* WORK TASK
The string "https" may appear in lines of the listing. Report each line where it does.
Start of PROVIDED ENTRIES
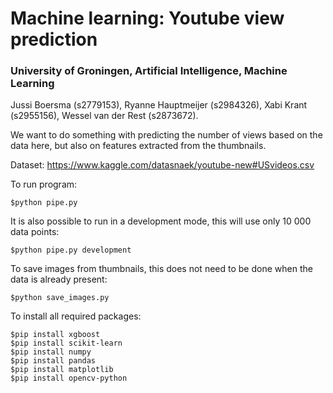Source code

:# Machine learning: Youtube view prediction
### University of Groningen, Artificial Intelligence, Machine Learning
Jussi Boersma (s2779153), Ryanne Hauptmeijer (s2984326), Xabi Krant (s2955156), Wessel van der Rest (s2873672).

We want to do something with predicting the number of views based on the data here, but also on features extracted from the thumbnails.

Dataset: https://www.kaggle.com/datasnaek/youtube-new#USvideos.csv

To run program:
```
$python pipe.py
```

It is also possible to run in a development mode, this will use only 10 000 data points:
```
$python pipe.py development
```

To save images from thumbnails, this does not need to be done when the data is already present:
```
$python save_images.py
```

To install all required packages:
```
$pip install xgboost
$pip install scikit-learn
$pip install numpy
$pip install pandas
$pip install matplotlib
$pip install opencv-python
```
End of PROVIDED ENTRIES
Start of PROVIDED ENTRIES
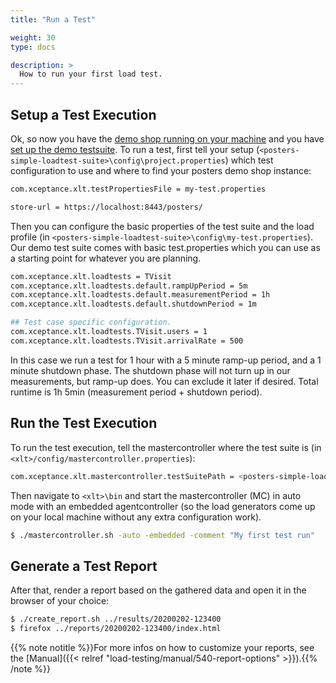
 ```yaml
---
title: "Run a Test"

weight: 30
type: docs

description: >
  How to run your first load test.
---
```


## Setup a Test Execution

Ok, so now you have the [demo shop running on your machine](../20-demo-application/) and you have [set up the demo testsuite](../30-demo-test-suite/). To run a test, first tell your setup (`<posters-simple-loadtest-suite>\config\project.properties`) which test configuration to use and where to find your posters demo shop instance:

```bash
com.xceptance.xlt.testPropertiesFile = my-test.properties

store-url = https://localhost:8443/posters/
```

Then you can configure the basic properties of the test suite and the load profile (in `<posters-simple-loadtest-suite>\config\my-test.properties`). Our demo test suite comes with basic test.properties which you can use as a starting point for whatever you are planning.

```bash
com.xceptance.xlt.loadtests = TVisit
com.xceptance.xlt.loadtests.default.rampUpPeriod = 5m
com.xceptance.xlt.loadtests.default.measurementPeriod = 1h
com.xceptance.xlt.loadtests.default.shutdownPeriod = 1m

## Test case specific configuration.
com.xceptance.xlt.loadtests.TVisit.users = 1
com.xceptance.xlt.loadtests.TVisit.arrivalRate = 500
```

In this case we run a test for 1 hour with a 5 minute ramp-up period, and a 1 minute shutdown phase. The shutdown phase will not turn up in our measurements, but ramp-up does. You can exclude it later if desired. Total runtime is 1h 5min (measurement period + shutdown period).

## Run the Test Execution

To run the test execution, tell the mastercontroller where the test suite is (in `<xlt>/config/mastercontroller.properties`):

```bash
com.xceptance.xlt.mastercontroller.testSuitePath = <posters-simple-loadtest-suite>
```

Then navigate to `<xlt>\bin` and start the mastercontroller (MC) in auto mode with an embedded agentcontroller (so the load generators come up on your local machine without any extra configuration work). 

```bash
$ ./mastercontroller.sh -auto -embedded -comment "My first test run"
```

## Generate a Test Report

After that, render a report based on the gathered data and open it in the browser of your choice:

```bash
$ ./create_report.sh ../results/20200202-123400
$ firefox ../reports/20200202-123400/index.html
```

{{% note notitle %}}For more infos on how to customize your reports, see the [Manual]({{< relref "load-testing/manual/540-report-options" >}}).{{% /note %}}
End of PROVIDED ENTRIES
Start of PROVIDED ENTRIES
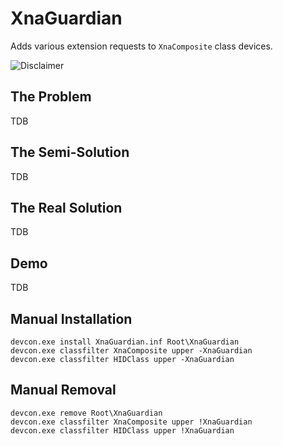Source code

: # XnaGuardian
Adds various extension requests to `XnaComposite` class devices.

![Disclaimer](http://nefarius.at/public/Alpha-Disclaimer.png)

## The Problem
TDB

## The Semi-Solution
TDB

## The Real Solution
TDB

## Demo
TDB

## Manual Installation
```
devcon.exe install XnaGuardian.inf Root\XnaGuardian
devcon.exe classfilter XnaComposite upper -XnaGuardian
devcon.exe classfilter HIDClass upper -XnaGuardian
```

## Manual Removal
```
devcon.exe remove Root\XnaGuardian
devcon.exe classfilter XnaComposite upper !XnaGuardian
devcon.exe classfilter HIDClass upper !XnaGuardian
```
End of PROVIDED ENTRIES
* TASK RESULT
Dataset: https://www.kaggle.com/datasnaek/youtube-new#USvideos.csv
store-url = https://localhost:8443/posters/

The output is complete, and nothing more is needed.